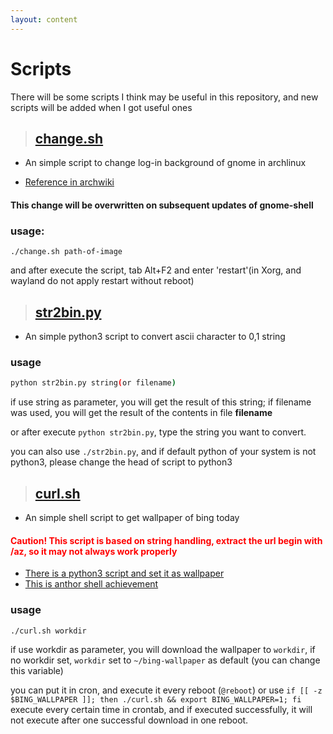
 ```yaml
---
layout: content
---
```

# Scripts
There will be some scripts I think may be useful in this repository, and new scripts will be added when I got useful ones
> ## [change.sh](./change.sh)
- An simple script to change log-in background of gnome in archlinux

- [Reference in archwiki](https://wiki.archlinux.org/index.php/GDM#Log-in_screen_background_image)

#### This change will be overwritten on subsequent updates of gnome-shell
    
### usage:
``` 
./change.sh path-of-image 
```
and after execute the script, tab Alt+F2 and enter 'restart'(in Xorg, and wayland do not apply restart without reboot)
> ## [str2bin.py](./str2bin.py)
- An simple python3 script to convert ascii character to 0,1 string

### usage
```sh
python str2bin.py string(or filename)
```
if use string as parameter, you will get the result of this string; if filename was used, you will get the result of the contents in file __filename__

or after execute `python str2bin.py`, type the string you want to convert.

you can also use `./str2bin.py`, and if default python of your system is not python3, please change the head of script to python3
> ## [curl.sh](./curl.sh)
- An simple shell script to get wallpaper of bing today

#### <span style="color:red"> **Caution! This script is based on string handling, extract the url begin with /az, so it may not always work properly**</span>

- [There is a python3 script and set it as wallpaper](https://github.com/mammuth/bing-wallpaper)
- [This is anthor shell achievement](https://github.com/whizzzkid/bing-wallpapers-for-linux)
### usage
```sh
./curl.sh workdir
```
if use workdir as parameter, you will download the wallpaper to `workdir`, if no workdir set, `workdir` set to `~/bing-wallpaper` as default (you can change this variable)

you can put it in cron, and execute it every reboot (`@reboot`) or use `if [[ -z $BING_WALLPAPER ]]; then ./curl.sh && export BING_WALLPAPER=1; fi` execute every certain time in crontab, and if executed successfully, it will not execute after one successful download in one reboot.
::::
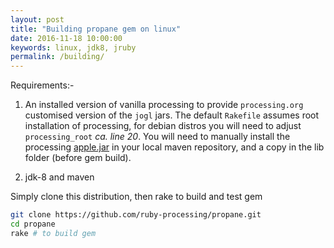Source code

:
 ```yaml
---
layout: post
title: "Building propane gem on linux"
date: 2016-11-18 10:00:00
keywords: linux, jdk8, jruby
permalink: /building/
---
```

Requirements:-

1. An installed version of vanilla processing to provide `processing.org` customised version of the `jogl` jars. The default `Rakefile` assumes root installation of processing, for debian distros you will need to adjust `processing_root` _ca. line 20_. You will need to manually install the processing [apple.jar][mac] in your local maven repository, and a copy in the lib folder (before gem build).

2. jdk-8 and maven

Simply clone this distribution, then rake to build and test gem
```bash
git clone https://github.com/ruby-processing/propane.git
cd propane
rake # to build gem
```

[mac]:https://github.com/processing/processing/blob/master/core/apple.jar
::::
YOUR TASK:
In the entries above, find each line that includes the string "workdir" and copy it.

EXPECTED ANSWER:
./curl.sh workdir
if use workdir as parameter, you will download the wallpaper to `workdir`, if no workdir set, `workdir` set to `~/bing-wallpaper` as default (you can change this variable)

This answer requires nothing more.